# Materials provided

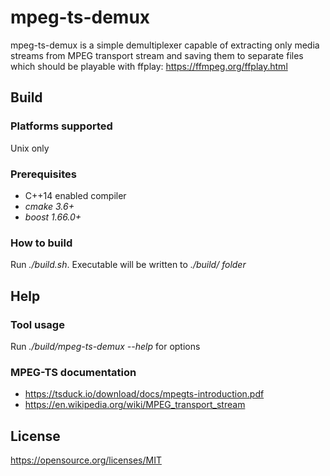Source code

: # mpeg-ts-demux

mpeg-ts-demux is a simple demultiplexer capable of extracting only media streams from MPEG transport stream and saving them to separate files which should be playable with ffplay: https://ffmpeg.org/ffplay.html

## Build

### Platforms supported
Unix only

### Prerequisites
- C++14 enabled compiler
- *cmake 3.6+*
- *boost 1.66.0+*

### How to build
Run *./build.sh*. Executable will be written to *./build/ folder*

## Help

### Tool usage
Run *./build/mpeg-ts-demux --help* for options

### MPEG-TS documentation
- https://tsduck.io/download/docs/mpegts-introduction.pdf
- https://en.wikipedia.org/wiki/MPEG_transport_stream

## License
https://opensource.org/licenses/MIT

# Instructions to follow
Find out how many lines in the listing contain the string "demux". Give the number alone.

# Solution
3